* [What to do]: Without adding or dropping anything, copy the entries below.

* [Data records]:

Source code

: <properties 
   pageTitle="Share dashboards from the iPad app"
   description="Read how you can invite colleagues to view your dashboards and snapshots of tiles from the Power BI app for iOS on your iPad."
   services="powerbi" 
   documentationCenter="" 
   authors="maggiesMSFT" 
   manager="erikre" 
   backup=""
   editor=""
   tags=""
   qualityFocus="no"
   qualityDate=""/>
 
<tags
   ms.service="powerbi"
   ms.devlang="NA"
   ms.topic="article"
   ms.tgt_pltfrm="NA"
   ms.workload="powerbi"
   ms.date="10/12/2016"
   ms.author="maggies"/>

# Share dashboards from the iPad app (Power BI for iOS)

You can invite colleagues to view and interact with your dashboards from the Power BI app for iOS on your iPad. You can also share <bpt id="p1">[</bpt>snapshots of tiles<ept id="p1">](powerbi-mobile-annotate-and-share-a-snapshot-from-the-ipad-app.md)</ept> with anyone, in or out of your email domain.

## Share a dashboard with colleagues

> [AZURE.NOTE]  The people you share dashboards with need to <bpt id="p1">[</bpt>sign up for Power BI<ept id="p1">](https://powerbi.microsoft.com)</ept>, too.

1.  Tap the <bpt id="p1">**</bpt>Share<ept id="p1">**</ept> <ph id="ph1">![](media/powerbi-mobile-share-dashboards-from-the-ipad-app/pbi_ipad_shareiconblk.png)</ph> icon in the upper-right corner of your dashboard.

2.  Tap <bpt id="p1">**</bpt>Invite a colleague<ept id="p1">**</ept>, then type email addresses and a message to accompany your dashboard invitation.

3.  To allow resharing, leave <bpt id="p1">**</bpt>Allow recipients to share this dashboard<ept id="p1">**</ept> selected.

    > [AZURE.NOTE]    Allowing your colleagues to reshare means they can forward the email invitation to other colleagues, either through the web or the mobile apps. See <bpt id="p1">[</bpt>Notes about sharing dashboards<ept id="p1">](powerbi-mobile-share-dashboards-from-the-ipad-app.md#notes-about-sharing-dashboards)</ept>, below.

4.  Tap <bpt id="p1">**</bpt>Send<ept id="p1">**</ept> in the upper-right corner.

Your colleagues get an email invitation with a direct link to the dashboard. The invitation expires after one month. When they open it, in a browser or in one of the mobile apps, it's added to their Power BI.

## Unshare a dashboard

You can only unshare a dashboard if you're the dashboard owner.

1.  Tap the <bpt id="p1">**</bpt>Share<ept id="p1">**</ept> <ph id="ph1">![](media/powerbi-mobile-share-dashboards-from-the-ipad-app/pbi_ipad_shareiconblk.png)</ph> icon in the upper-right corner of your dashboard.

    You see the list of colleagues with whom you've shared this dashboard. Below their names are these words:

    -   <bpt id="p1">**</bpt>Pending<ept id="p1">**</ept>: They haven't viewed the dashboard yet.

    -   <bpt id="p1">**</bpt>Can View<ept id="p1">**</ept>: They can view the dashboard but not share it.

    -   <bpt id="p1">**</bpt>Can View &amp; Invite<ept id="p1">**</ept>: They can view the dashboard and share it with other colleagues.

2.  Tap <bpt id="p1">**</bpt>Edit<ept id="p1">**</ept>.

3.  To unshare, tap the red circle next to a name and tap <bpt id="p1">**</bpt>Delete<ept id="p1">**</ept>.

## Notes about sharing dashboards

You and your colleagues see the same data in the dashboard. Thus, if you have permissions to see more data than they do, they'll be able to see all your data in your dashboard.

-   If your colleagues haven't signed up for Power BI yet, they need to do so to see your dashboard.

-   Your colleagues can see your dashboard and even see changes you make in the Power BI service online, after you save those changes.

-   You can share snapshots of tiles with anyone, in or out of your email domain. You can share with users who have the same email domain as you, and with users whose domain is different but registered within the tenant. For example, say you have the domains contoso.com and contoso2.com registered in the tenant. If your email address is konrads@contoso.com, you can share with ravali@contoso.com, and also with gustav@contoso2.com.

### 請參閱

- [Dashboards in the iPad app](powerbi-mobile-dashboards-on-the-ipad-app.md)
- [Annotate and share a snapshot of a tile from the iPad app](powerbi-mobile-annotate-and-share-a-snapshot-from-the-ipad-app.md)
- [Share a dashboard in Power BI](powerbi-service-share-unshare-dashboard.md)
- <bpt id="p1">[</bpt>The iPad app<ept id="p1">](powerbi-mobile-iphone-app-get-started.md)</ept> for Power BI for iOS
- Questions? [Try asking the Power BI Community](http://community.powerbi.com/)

* [Result of the exercise]:
Source code

: <properties 
   pageTitle="Share dashboards from the iPad app"
   description="Read how you can invite colleagues to view your dashboards and snapshots of tiles from the Power BI app for iOS on your iPad."
   services="powerbi" 
   documentationCenter="" 
   authors="maggiesMSFT" 
   manager="erikre" 
   backup=""
   editor=""
   tags=""
   qualityFocus="no"
   qualityDate=""/>
 
<tags
   ms.service="powerbi"
   ms.devlang="NA"
   ms.topic="article"
   ms.tgt_pltfrm="NA"
   ms.workload="powerbi"
   ms.date="10/12/2016"
   ms.author="maggies"/>

# Share dashboards from the iPad app (Power BI for iOS)

You can invite colleagues to view and interact with your dashboards from the Power BI app for iOS on your iPad. You can also share <bpt id="p1">[</bpt>snapshots of tiles<ept id="p1">](powerbi-mobile-annotate-and-share-a-snapshot-from-the-ipad-app.md)</ept> with anyone, in or out of your email domain.

## Share a dashboard with colleagues

> [AZURE.NOTE]  The people you share dashboards with need to <bpt id="p1">[</bpt>sign up for Power BI<ept id="p1">](https://powerbi.microsoft.com)</ept>, too.

1.  Tap the <bpt id="p1">**</bpt>Share<ept id="p1">**</ept> <ph id="ph1">![](media/powerbi-mobile-share-dashboards-from-the-ipad-app/pbi_ipad_shareiconblk.png)</ph> icon in the upper-right corner of your dashboard.

2.  Tap <bpt id="p1">**</bpt>Invite a colleague<ept id="p1">**</ept>, then type email addresses and a message to accompany your dashboard invitation.

3.  To allow resharing, leave <bpt id="p1">**</bpt>Allow recipients to share this dashboard<ept id="p1">**</ept> selected.

    > [AZURE.NOTE]    Allowing your colleagues to reshare means they can forward the email invitation to other colleagues, either through the web or the mobile apps. See <bpt id="p1">[</bpt>Notes about sharing dashboards<ept id="p1">](powerbi-mobile-share-dashboards-from-the-ipad-app.md#notes-about-sharing-dashboards)</ept>, below.

4.  Tap <bpt id="p1">**</bpt>Send<ept id="p1">**</ept> in the upper-right corner.

Your colleagues get an email invitation with a direct link to the dashboard. The invitation expires after one month. When they open it, in a browser or in one of the mobile apps, it's added to their Power BI.

## Unshare a dashboard

You can only unshare a dashboard if you're the dashboard owner.

1.  Tap the <bpt id="p1">**</bpt>Share<ept id="p1">**</ept> <ph id="ph1">![](media/powerbi-mobile-share-dashboards-from-the-ipad-app/pbi_ipad_shareiconblk.png)</ph> icon in the upper-right corner of your dashboard.

    You see the list of colleagues with whom you've shared this dashboard. Below their names are these words:

    -   <bpt id="p1">**</bpt>Pending<ept id="p1">**</ept>: They haven't viewed the dashboard yet.

    -   <bpt id="p1">**</bpt>Can View<ept id="p1">**</ept>: They can view the dashboard but not share it.

    -   <bpt id="p1">**</bpt>Can View &amp; Invite<ept id="p1">**</ept>: They can view the dashboard and share it with other colleagues.

2.  Tap <bpt id="p1">**</bpt>Edit<ept id="p1">**</ept>.

3.  To unshare, tap the red circle next to a name and tap <bpt id="p1">**</bpt>Delete<ept id="p1">**</ept>.

## Notes about sharing dashboards

You and your colleagues see the same data in the dashboard. Thus, if you have permissions to see more data than they do, they'll be able to see all your data in your dashboard.

-   If your colleagues haven't signed up for Power BI yet, they need to do so to see your dashboard.

-   Your colleagues can see your dashboard and even see changes you make in the Power BI service online, after you save those changes.

-   You can share snapshots of tiles with anyone, in or out of your email domain. You can share with users who have the same email domain as you, and with users whose domain is different but registered within the tenant. For example, say you have the domains contoso.com and contoso2.com registered in the tenant. If your email address is konrads@contoso.com, you can share with ravali@contoso.com, and also with gustav@contoso2.com.

### 請參閱

- [Dashboards in the iPad app](powerbi-mobile-dashboards-on-the-ipad-app.md)
- [Annotate and share a snapshot of a tile from the iPad app](powerbi-mobile-annotate-and-share-a-snapshot-from-the-ipad-app.md)
- [Share a dashboard in Power BI](powerbi-service-share-unshare-dashboard.md)
- <bpt id="p1">[</bpt>The iPad app<ept id="p1">](powerbi-mobile-iphone-app-get-started.md)</ept> for Power BI for iOS
- Questions? [Try asking the Power BI Community](http://community.powerbi.com/)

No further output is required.